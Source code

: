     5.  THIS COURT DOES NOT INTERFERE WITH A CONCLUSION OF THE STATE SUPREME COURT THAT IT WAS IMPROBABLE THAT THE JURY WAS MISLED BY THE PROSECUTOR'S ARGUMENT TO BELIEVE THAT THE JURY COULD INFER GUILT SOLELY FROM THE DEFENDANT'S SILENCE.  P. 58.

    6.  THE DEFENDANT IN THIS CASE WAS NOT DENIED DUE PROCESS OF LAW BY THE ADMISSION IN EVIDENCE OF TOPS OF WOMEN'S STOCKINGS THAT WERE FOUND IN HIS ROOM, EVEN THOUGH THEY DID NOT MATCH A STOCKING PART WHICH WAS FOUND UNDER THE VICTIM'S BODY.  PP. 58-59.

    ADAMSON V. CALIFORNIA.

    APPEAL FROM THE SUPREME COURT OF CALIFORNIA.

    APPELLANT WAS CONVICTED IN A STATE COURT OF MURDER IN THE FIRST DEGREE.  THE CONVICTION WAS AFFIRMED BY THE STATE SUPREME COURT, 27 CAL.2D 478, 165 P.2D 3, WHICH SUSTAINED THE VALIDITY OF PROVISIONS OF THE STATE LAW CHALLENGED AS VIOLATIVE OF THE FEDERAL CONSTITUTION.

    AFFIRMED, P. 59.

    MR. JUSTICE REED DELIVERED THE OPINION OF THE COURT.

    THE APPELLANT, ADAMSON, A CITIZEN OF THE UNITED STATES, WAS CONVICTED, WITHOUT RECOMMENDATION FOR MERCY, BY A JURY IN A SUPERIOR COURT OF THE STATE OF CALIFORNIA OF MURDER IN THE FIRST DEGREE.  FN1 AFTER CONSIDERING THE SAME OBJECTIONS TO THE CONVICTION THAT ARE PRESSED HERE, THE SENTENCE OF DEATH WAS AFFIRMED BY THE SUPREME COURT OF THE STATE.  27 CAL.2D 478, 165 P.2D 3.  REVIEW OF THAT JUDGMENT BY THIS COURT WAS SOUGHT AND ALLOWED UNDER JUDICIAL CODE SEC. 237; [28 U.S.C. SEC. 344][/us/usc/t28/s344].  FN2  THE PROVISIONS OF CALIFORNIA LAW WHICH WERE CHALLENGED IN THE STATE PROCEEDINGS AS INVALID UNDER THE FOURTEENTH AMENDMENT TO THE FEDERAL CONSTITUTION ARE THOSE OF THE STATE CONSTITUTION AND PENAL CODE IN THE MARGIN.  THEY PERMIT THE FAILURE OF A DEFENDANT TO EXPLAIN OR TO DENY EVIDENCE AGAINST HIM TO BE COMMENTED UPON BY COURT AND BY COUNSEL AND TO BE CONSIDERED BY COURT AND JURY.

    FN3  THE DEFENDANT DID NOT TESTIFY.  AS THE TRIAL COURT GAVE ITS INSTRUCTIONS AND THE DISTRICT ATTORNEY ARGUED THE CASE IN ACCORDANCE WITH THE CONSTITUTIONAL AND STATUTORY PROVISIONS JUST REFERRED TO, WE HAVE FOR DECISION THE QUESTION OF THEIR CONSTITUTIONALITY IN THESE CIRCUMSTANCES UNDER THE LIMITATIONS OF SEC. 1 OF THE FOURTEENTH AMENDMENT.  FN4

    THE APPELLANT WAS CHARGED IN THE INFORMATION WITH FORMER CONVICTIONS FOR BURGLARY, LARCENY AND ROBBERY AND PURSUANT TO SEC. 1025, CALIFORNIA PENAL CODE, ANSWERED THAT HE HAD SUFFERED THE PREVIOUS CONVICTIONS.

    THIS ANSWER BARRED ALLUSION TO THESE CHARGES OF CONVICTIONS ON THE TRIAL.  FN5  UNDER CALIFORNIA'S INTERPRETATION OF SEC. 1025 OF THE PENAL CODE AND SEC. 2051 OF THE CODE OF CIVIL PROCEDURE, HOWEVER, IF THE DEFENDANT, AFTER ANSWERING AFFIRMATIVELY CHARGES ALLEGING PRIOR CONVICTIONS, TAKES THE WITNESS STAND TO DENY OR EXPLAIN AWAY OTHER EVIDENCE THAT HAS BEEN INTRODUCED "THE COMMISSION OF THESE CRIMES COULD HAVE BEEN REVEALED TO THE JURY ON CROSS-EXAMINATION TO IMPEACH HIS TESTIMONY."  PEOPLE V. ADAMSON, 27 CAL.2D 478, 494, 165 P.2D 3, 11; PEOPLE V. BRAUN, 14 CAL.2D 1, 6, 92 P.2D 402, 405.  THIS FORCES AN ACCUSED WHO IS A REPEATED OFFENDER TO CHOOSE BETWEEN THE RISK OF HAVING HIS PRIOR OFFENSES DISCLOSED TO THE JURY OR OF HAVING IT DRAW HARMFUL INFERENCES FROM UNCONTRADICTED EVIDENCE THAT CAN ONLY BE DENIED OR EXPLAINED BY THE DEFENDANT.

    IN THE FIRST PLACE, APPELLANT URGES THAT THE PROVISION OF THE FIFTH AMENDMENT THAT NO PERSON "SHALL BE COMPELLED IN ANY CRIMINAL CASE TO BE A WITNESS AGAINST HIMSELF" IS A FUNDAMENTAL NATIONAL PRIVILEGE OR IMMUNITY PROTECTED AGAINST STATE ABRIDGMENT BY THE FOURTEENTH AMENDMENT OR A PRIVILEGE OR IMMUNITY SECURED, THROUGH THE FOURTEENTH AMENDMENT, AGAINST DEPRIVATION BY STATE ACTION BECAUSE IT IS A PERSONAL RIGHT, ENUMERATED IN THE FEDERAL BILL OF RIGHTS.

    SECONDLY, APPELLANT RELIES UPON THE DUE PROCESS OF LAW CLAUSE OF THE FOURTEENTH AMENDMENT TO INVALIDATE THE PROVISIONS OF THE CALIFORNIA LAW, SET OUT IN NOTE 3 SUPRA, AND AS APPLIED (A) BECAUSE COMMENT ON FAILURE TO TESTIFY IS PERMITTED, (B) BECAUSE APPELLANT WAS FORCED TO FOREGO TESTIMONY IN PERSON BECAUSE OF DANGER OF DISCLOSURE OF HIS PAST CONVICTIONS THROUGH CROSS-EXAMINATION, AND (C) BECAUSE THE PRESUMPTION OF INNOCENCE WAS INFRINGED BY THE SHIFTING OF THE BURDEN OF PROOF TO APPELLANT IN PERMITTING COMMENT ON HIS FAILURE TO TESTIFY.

-=-=-=-=-

Task directions
Please reproduce the lines from the line with "THIS COURT DOES" to the line with "MR. JUSTICE REED", both ends included, exactly as they appear above.

Answer section
:     5.  THIS COURT DOES NOT INTERFERE WITH A CONCLUSION OF THE STATE SUPREME COURT THAT IT WAS IMPROBABLE THAT THE JURY WAS MISLED BY THE PROSECUTOR'S ARGUMENT TO BELIEVE THAT THE JURY COULD INFER GUILT SOLELY FROM THE DEFENDANT'S SILENCE.  P. 58.

    6.  THE DEFENDANT IN THIS CASE WAS NOT DENIED DUE PROCESS OF LAW BY THE ADMISSION IN EVIDENCE OF TOPS OF WOMEN'S STOCKINGS THAT WERE FOUND IN HIS ROOM, EVEN THOUGH THEY DID NOT MATCH A STOCKING PART WHICH WAS FOUND UNDER THE VICTIM'S BODY.  PP. 58-59.

    ADAMSON V. CALIFORNIA.

    APPEAL FROM THE SUPREME COURT OF CALIFORNIA.

    APPELLANT WAS CONVICTED IN A STATE COURT OF MURDER IN THE FIRST DEGREE.  THE CONVICTION WAS AFFIRMED BY THE STATE SUPREME COURT, 27 CAL.2D 478, 165 P.2D 3, WHICH SUSTAINED THE VALIDITY OF PROVISIONS OF THE STATE LAW CHALLENGED AS VIOLATIVE OF THE FEDERAL CONSTITUTION.

    AFFIRMED, P. 59.

    MR. JUSTICE REED DELIVERED THE OPINION OF THE COURT.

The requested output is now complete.